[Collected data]
########
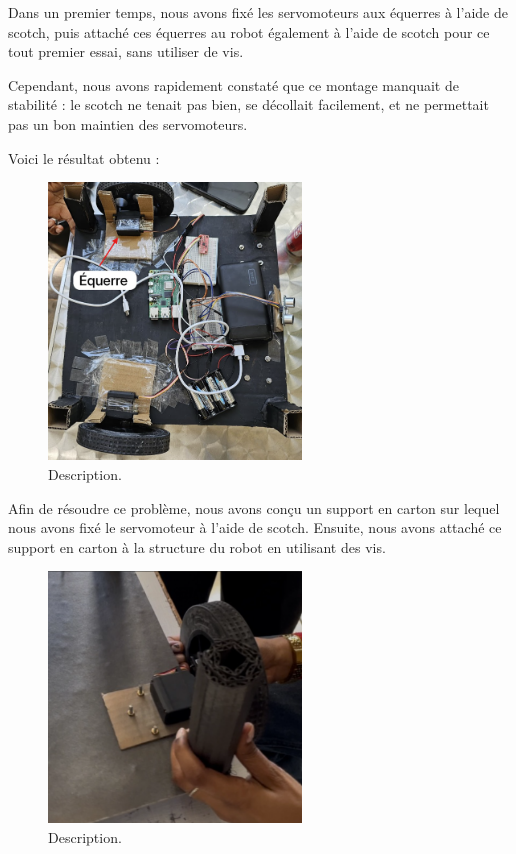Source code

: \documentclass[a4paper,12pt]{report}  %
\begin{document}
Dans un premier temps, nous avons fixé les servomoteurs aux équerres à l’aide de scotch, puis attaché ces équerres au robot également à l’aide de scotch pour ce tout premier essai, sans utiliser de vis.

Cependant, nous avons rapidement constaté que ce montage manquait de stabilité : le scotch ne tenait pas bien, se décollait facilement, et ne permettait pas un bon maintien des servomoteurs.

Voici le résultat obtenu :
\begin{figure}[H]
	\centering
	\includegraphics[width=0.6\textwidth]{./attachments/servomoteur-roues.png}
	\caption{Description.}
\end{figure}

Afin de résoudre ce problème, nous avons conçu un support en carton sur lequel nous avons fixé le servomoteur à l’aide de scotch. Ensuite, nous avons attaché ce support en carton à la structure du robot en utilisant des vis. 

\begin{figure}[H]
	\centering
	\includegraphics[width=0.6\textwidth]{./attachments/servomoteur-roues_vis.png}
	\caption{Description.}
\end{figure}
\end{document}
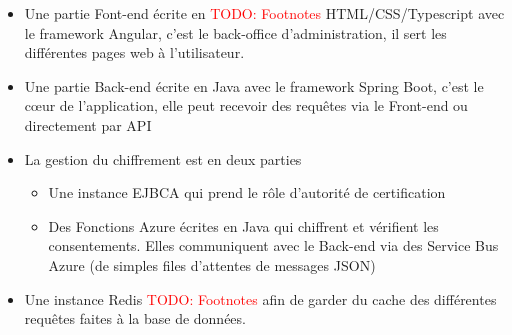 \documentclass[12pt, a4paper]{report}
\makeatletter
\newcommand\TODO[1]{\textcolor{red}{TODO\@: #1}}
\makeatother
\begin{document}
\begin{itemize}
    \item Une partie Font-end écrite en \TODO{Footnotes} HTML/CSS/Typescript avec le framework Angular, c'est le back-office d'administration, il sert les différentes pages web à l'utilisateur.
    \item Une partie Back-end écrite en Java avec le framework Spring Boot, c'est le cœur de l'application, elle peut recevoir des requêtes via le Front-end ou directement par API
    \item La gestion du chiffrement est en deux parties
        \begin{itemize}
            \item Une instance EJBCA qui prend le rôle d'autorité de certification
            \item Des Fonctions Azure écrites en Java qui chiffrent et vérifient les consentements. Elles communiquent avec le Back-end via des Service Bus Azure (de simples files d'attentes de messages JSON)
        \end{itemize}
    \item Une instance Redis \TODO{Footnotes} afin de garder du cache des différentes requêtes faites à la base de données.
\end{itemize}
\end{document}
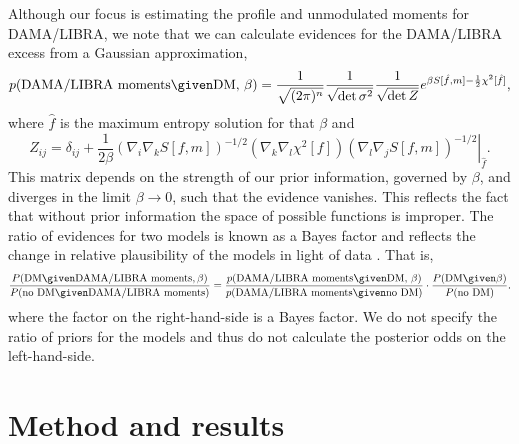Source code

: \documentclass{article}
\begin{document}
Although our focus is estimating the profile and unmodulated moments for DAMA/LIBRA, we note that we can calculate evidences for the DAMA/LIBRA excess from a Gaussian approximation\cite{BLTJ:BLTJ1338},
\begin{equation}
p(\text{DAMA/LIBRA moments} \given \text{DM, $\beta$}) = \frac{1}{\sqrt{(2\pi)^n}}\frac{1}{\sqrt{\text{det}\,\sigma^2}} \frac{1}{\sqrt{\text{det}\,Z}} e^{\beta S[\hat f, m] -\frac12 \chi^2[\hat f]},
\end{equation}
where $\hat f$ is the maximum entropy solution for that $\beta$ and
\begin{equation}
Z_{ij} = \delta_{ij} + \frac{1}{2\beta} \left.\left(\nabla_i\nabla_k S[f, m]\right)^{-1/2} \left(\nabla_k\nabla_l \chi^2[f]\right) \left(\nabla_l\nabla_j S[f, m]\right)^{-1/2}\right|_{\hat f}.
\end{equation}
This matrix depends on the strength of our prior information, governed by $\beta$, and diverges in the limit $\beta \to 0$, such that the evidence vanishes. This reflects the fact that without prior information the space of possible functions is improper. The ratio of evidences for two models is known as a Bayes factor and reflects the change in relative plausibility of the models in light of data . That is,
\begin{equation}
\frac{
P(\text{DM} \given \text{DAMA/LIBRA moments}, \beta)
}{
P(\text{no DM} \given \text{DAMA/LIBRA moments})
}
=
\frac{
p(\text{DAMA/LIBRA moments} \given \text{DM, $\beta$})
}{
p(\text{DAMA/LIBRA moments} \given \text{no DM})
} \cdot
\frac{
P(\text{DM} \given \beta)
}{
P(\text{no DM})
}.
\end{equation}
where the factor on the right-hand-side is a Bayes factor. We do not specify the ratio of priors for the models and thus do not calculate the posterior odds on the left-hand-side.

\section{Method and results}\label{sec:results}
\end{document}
########
Instructions for the task:
Your answer should be each line from the entries that includes the string "width".

Solution for this exercise:
	\includegraphics[width=0.6\textwidth]{./attachments/servomoteur-roues.png}
	\includegraphics[width=0.6\textwidth]{./attachments/servomoteur-roues_vis.png}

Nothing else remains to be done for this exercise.